What is required:
The full set of records must be printed exactly as given.
___ Data section
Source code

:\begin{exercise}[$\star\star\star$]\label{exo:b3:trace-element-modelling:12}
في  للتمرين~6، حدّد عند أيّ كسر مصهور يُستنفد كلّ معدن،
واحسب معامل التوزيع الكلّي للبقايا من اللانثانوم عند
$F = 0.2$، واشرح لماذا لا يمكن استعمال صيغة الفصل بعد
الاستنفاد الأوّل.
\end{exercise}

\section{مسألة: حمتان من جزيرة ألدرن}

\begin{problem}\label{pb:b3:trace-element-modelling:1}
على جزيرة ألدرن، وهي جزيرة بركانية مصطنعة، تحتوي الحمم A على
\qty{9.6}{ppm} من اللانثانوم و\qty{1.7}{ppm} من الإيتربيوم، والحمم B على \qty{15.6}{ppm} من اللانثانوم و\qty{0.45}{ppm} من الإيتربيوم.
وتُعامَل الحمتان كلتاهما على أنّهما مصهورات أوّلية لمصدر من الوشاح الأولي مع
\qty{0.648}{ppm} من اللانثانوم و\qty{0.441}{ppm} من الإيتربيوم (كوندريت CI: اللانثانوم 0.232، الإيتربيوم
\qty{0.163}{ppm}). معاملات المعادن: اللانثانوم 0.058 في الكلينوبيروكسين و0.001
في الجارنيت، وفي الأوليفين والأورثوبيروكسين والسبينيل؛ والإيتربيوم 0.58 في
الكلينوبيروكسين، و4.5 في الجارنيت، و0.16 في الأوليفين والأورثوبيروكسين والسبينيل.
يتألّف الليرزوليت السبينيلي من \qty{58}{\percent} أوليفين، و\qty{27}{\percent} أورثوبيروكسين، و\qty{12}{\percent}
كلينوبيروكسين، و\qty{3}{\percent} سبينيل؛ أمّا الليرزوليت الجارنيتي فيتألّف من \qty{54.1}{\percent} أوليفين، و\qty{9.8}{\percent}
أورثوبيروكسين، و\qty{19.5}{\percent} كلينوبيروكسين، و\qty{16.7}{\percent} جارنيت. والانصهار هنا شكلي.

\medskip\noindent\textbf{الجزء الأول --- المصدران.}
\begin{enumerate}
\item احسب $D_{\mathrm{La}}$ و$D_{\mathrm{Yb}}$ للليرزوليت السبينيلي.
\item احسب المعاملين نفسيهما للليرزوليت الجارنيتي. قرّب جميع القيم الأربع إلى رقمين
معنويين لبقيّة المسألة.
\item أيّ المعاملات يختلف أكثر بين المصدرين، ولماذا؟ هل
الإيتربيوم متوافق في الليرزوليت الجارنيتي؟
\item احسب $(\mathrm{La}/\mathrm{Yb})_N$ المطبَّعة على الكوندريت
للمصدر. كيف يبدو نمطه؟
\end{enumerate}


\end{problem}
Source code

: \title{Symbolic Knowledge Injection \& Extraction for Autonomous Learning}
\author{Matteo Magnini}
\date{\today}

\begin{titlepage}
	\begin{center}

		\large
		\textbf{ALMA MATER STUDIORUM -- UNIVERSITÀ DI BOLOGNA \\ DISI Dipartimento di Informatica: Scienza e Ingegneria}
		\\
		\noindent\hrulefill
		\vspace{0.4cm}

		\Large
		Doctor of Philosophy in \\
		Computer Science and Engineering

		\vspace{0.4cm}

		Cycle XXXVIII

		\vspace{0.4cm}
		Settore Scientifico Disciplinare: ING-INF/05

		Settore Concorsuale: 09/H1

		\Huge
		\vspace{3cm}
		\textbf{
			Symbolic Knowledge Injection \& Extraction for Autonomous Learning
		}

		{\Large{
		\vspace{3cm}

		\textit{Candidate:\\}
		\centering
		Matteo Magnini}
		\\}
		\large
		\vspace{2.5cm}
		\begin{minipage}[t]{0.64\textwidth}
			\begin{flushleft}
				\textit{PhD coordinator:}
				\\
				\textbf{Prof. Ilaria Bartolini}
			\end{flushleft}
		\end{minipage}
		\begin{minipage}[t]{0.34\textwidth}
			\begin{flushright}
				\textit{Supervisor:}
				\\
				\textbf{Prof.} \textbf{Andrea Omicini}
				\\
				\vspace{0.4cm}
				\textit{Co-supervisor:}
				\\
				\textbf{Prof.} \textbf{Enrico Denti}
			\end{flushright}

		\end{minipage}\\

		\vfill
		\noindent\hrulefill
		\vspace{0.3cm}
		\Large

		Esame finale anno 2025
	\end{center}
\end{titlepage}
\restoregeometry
______
Response below:
Source code

:\begin{exercise}[$\star\star\star$]\label{exo:b3:trace-element-modelling:12}
في  للتمرين~6، حدّد عند أيّ كسر مصهور يُستنفد كلّ معدن،
واحسب معامل التوزيع الكلّي للبقايا من اللانثانوم عند
$F = 0.2$، واشرح لماذا لا يمكن استعمال صيغة الفصل بعد
الاستنفاد الأوّل.
\end{exercise}

\section{مسألة: حمتان من جزيرة ألدرن}

\begin{problem}\label{pb:b3:trace-element-modelling:1}
على جزيرة ألدرن، وهي جزيرة بركانية مصطنعة، تحتوي الحمم A على
\qty{9.6}{ppm} من اللانثانوم و\qty{1.7}{ppm} من الإيتربيوم، والحمم B على \qty{15.6}{ppm} من اللانثانوم و\qty{0.45}{ppm} من الإيتربيوم.
وتُعامَل الحمتان كلتاهما على أنّهما مصهورات أوّلية لمصدر من الوشاح الأولي مع
\qty{0.648}{ppm} من اللانثانوم و\qty{0.441}{ppm} من الإيتربيوم (كوندريت CI: اللانثانوم 0.232، الإيتربيوم
\qty{0.163}{ppm}). معاملات المعادن: اللانثانوم 0.058 في الكلينوبيروكسين و0.001
في الجارنيت، وفي الأوليفين والأورثوبيروكسين والسبينيل؛ والإيتربيوم 0.58 في
الكلينوبيروكسين، و4.5 في الجارنيت، و0.16 في الأوليفين والأورثوبيروكسين والسبينيل.
يتألّف الليرزوليت السبينيلي من \qty{58}{\percent} أوليفين، و\qty{27}{\percent} أورثوبيروكسين، و\qty{12}{\percent}
كلينوبيروكسين، و\qty{3}{\percent} سبينيل؛ أمّا الليرزوليت الجارنيتي فيتألّف من \qty{54.1}{\percent} أوليفين، و\qty{9.8}{\percent}
أورثوبيروكسين، و\qty{19.5}{\percent} كلينوبيروكسين، و\qty{16.7}{\percent} جارنيت. والانصهار هنا شكلي.

\medskip\noindent\textbf{الجزء الأول --- المصدران.}
\begin{enumerate}
\item احسب $D_{\mathrm{La}}$ و$D_{\mathrm{Yb}}$ للليرزوليت السبينيلي.
\item احسب المعاملين نفسيهما للليرزوليت الجارنيتي. قرّب جميع القيم الأربع إلى رقمين
معنويين لبقيّة المسألة.
\item أيّ المعاملات يختلف أكثر بين المصدرين، ولماذا؟ هل
الإيتربيوم متوافق في الليرزوليت الجارنيتي؟
\item احسب $(\mathrm{La}/\mathrm{Yb})_N$ المطبَّعة على الكوندريت
للمصدر. كيف يبدو نمطه؟
\end{enumerate}


\end{problem}
Source code

: \title{Symbolic Knowledge Injection \& Extraction for Autonomous Learning}
\author{Matteo Magnini}
\date{\today}

\begin{titlepage}
	\begin{center}

		\large
		\textbf{ALMA MATER STUDIORUM -- UNIVERSITÀ DI BOLOGNA \\ DISI Dipartimento di Informatica: Scienza e Ingegneria}
		\\
		\noindent\hrulefill
		\vspace{0.4cm}

		\Large
		Doctor of Philosophy in \\
		Computer Science and Engineering

		\vspace{0.4cm}

		Cycle XXXVIII

		\vspace{0.4cm}
		Settore Scientifico Disciplinare: ING-INF/05

		Settore Concorsuale: 09/H1

		\Huge
		\vspace{3cm}
		\textbf{
			Symbolic Knowledge Injection \& Extraction for Autonomous Learning
		}

		{\Large{
		\vspace{3cm}

		\textit{Candidate:\\}
		\centering
		Matteo Magnini}
		\\}
		\large
		\vspace{2.5cm}
		\begin{minipage}[t]{0.64\textwidth}
			\begin{flushleft}
				\textit{PhD coordinator:}
				\\
				\textbf{Prof. Ilaria Bartolini}
			\end{flushleft}
		\end{minipage}
		\begin{minipage}[t]{0.34\textwidth}
			\begin{flushright}
				\textit{Supervisor:}
				\\
				\textbf{Prof.} \textbf{Andrea Omicini}
				\\
				\vspace{0.4cm}
				\textit{Co-supervisor:}
				\\
				\textbf{Prof.} \textbf{Enrico Denti}
			\end{flushright}

		\end{minipage}\\

		\vfill
		\noindent\hrulefill
		\vspace{0.3cm}
		\Large

		Esame finale anno 2025
	\end{center}
\end{titlepage}
\restoregeometry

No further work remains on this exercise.